Content starts
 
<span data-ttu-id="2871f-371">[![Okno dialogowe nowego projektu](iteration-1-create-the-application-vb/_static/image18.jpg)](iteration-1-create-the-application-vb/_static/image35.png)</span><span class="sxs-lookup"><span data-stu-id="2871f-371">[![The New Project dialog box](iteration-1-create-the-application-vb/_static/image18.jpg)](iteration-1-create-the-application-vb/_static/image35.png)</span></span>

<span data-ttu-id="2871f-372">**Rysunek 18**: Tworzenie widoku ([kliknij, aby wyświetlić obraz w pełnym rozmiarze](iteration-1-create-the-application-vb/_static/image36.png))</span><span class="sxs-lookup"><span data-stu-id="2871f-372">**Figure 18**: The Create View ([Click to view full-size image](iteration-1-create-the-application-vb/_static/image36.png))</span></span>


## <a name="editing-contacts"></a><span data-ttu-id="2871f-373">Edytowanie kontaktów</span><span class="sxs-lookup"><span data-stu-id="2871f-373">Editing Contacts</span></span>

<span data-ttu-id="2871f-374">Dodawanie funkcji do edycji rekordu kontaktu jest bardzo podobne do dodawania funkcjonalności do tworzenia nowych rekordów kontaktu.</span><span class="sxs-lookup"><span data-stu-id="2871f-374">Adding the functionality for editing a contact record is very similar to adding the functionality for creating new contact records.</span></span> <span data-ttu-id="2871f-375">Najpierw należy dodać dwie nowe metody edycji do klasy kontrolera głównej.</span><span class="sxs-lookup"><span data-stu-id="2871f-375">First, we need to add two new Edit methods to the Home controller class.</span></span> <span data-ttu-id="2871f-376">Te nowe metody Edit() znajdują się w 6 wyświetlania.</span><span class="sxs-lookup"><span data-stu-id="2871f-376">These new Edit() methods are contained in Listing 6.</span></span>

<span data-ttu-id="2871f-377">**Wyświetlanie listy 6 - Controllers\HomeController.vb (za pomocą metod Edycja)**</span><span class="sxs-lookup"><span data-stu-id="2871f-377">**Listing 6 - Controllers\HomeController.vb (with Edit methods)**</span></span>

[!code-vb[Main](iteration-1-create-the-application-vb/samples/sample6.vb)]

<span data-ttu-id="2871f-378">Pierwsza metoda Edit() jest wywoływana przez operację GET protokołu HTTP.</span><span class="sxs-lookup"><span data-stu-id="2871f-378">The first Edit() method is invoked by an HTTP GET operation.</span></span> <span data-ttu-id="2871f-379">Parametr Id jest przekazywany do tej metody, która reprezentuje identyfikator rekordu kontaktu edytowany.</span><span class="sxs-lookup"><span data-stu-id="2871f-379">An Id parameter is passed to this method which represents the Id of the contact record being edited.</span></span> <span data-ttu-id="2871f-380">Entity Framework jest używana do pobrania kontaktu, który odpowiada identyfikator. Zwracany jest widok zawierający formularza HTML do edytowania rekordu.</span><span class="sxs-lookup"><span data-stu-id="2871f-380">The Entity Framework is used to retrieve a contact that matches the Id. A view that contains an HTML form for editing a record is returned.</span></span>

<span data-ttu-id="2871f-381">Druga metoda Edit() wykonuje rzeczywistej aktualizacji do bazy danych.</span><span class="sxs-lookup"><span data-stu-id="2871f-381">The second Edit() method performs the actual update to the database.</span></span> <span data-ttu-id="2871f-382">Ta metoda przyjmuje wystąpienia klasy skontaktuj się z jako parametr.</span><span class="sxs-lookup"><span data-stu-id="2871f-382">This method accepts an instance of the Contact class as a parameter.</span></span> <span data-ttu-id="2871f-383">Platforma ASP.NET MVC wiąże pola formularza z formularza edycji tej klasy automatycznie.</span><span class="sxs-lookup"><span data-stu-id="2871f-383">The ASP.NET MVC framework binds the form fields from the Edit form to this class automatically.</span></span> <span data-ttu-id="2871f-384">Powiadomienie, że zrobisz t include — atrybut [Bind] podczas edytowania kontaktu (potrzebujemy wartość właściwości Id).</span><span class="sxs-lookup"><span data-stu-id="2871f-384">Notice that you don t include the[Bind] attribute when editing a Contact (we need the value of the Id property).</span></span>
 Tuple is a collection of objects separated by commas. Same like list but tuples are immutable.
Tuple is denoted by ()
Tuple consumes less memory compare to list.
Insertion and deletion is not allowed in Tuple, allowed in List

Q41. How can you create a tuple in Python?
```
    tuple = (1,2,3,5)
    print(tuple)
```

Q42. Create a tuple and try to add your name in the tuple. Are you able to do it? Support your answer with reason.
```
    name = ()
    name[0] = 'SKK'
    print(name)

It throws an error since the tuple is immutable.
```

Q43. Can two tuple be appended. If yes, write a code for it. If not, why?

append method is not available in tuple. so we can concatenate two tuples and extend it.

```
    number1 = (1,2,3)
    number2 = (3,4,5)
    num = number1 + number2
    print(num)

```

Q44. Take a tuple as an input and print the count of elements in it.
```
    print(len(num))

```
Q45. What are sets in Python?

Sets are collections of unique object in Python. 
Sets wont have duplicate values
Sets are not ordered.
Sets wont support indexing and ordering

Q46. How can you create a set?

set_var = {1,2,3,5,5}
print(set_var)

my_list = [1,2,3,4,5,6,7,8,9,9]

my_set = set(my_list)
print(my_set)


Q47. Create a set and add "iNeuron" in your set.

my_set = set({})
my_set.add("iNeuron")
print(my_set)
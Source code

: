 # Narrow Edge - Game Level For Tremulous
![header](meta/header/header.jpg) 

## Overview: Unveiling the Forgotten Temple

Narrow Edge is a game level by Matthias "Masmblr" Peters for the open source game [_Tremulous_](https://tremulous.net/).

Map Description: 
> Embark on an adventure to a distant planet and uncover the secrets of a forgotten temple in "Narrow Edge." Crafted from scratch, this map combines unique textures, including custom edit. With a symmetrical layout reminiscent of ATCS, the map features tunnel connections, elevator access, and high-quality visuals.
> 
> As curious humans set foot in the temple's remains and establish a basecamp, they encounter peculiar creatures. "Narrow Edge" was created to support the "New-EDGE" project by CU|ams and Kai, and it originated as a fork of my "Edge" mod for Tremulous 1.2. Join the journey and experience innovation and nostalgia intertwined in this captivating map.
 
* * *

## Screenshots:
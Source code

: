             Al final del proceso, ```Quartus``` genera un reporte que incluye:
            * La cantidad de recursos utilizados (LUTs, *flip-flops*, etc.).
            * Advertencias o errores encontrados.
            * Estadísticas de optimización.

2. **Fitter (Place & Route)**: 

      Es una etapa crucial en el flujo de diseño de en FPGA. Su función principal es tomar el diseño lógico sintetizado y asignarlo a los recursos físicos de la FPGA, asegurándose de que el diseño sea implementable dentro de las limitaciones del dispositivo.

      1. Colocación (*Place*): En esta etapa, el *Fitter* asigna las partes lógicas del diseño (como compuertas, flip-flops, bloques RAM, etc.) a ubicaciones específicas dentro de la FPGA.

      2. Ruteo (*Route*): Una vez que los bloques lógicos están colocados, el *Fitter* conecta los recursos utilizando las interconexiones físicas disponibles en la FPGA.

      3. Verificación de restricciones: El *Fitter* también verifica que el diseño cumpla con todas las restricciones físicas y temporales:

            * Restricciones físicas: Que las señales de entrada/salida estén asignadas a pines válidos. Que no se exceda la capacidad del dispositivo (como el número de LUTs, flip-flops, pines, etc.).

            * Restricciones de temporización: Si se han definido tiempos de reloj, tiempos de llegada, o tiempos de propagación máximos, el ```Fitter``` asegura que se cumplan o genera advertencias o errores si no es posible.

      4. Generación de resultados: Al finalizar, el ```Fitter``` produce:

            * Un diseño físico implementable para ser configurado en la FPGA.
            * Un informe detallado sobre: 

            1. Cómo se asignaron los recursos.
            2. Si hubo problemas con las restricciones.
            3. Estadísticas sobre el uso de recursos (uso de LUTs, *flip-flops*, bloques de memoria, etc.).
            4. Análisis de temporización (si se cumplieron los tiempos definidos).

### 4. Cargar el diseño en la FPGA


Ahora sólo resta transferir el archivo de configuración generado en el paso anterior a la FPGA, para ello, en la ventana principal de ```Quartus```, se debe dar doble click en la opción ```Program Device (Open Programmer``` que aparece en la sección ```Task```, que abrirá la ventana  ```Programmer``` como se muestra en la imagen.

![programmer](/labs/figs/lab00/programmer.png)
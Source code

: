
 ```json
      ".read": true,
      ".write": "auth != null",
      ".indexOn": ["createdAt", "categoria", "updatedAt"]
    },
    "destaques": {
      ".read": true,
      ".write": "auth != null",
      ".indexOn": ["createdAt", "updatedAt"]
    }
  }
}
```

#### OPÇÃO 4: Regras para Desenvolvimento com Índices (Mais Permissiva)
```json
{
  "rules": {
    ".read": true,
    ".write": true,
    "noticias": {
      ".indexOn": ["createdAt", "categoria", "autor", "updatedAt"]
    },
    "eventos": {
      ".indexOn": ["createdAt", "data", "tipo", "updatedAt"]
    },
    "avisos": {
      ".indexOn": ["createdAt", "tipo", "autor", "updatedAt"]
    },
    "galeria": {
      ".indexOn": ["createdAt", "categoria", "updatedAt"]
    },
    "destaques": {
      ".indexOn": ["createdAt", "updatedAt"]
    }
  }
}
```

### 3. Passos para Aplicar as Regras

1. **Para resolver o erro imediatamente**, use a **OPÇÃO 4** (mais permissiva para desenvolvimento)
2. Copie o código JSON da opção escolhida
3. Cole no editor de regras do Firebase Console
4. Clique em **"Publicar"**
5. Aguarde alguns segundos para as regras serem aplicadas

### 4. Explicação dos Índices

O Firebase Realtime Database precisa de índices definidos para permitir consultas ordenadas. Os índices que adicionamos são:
Content ends
**WHAT THE TASK REQUIRES:** Above are the entries; copy out every line among them that contains the word "name".

**WRITTEN REPLY:**
## <a name="editing-contacts"></a><span data-ttu-id="2871f-373">Edytowanie kontaktów</span><span class="sxs-lookup"><span data-stu-id="2871f-373">Editing Contacts</span></span>
Q42. Create a tuple and try to add your name in the tuple. Are you able to do it? Support your answer with reason.
    name = ()
    name[0] = 'SKK'
    print(name)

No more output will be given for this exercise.